Southern California Gas Company (SoCalGas): At this segment, quarterly earnings totaled $143 million in the third quarter of 2019 compared with $14 million registered in the prior-year quarter.
Sempra Texas Utility: Earnings at this segment came in at $212 million in the reported quarter compared with $154 million in the year-ago quarter.
Sempra Mexico: The segment recorded net earnings of $84 million compared with $44 million in the year-ago quarter.
Sempra Renewables: The segment did not record any earnings in the third quarter against earnings of $34 million in the third quarter of 2018.
Sempra LNG: The segment reported earnings of $2 million compared with the year-ago quarter’s $16 million.
Parent and Other: Quarterly loss at this division narrowed to $139 million from the year-ago quarter’s loss of $211 million.
As of Sep 30, 2019, Sempra Energy’s cash and cash equivalents totaled $106 million compared with $102 million as of Dec 31, 2018.
Long-term debt and finance leases amounted to $20,995 million as of Sep 30, 2019 compared with $20,903 million at 2018 end.
Cash flow from operating activities was $1,829 million at the end of third-quarter 2019, down from $2,439 million at the end of third-quarter 2018. In the reported quarter, the company’s total capital expenditures, investments and acquisitions were $997 million compared with $918 million in the third quarter of 2018.
Highlights of the Quarter
In September, Sempra LNG entered into a memorandum of understanding (MOU) with China Three Gorges Corporation regarding potential cooperation for the supply of LNG to support demand in China, including growth of natural gas power generation.
In August, the Cameron LNG liquefaction-export project in Hackberry, LA began commercial operations at Train 1 of the facility.
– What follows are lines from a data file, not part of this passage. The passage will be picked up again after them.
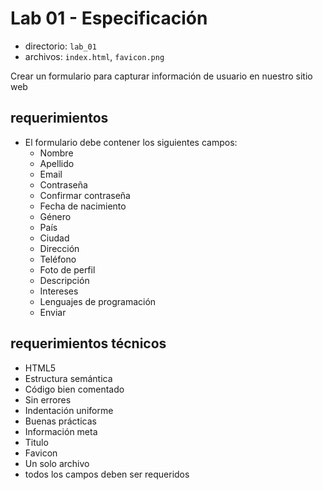 # Lab 01 - Especificación

- directorio: `lab_01`
- archivos: `index.html`, `favicon.png`

Crear un formulario para capturar información de usuario en nuestro sitio web

## requerimientos

- El formulario debe contener los siguientes campos:
  - Nombre
  - Apellido
  - Email
  - Contraseña
  - Confirmar contraseña
  - Fecha de nacimiento
  - Género
  - País
  - Ciudad
  - Dirección
  - Teléfono
  - Foto de perfil
  - Descripción
  - Intereses
  - Lenguajes de programación
  - Enviar

## requerimientos técnicos

- HTML5
- Estructura semántica
- Código bien comentado
- Sin errores
- Indentación uniforme
- Buenas prácticas
- Información meta
- Titulo
- Favicon
- Un solo archivo
- todos los campos deben ser requeridos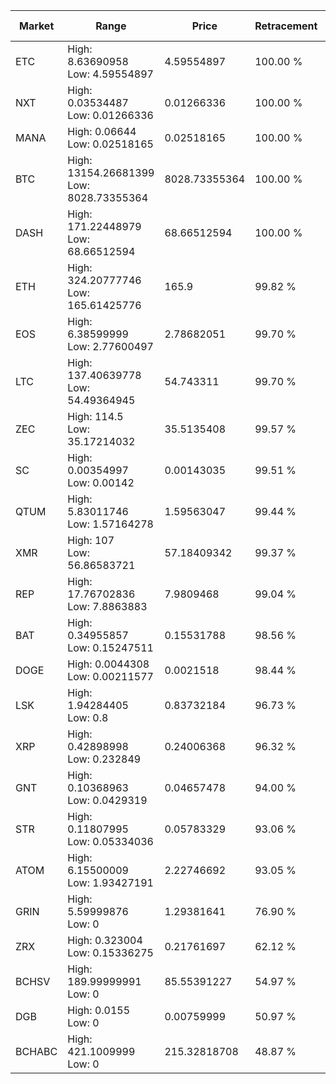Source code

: | Market | Range | Price| Retracement | Doubles to 50% |
| --- | --- | --- | --- | --- |
| ETC | High: 8.63690958<br />Low: 4.59554897 | 4.59554897 | 100.00 % | 1.44 |
| NXT | High: 0.03534487<br />Low: 0.01266336 | 0.01266336 | 100.00 % | 1.90 |
| MANA | High: 0.06644<br />Low: 0.02518165 | 0.02518165 | 100.00 % | 1.82 |
| BTC | High: 13154.26681399<br />Low: 8028.73355364 | 8028.73355364 | 100.00 % | 1.32 |
| DASH | High: 171.22448979<br />Low: 68.66512594 | 68.66512594 | 100.00 % | 1.75 |
| ETH | High: 324.20777746<br />Low: 165.61425776 | 165.9 | 99.82 % | 1.48 |
| EOS | High: 6.38599999<br />Low: 2.77600497 | 2.78682051 | 99.70 % | 1.64 |
| LTC | High: 137.40639778<br />Low: 54.49364945 | 54.743311 | 99.70 % | 1.75 |
| ZEC | High: 114.5<br />Low: 35.17214032 | 35.5135408 | 99.57 % | 2.11 |
| SC | High: 0.00354997<br />Low: 0.00142 | 0.00143035 | 99.51 % | 1.74 |
| QTUM | High: 5.83011746<br />Low: 1.57164278 | 1.59563047 | 99.44 % | 2.32 |
| XMR | High: 107<br />Low: 56.86583721 | 57.18409342 | 99.37 % | 1.43 |
| REP | High: 17.76702836<br />Low: 7.8863883 | 7.9809468 | 99.04 % | 1.61 |
| BAT | High: 0.34955857<br />Low: 0.15247511 | 0.15531788 | 98.56 % | 1.62 |
| DOGE | High: 0.0044308<br />Low: 0.00211577 | 0.0021518 | 98.44 % | 1.52 |
| LSK | High: 1.94284405<br />Low: 0.8 | 0.83732184 | 96.73 % | 1.64 |
| XRP | High: 0.42898998<br />Low: 0.232849 | 0.24006368 | 96.32 % | 1.38 |
| GNT | High: 0.10368963<br />Low: 0.0429319 | 0.04657478 | 94.00 % | 1.57 |
| STR | High: 0.11807995<br />Low: 0.05334036 | 0.05783329 | 93.06 % | 1.48 |
| ATOM | High: 6.15500009<br />Low: 1.93427191 | 2.22746692 | 93.05 % | 1.82 |
| GRIN | High: 5.59999876<br />Low: 0 | 1.29381641 | 76.90 % | 2.16 |
| ZRX | High: 0.323004<br />Low: 0.15336275 | 0.21761697 | 62.12 % | 1.09 |
| BCHSV | High: 189.99999991<br />Low: 0 | 85.55391227 | 54.97 % | 1.11 |
| DGB | High: 0.0155<br />Low: 0 | 0.00759999 | 50.97 % | 1.02 |
| BCHABC | High: 421.1009999<br />Low: 0 | 215.32818708 | 48.87 % | 0.00 |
The project, including Trains 2 and 3, is over 96% complete. Commissioning of Train 2 is underway and the previously disclosed project timeline remains unchanged.
Sempra Energy raised its earnings guidance for 2019. The company currently expects to generate earnings of $6.00-$6.50 per share compared with the earlier guidance range of $5.70-$6.30. The Zacks Consensus Estimate for full-year earnings stands at $6.08, lower than the midpoint of the company projected view.
How Have Estimates Been Moving Since Then?
In the past month, investors have witnessed a downward trend in estimates review.
Currently, Sempra has a subpar Growth Score of D, however its Momentum Score is doing a lot better with an A. However, the stock was allocated a grade of D on the value side, putting it in the bottom 40% for this investment strategy.
Overall, the stock has an aggregate VGM Score of D. If you aren't focused on one strategy, this score is the one you should be interested in.
Estimates have been broadly trending downward for the stock, and the magnitude of this revision indicates a downward shift. Notably, Sempra has a Zacks Rank #3 (Hold). We expect an in-line return from the stock in the next few months.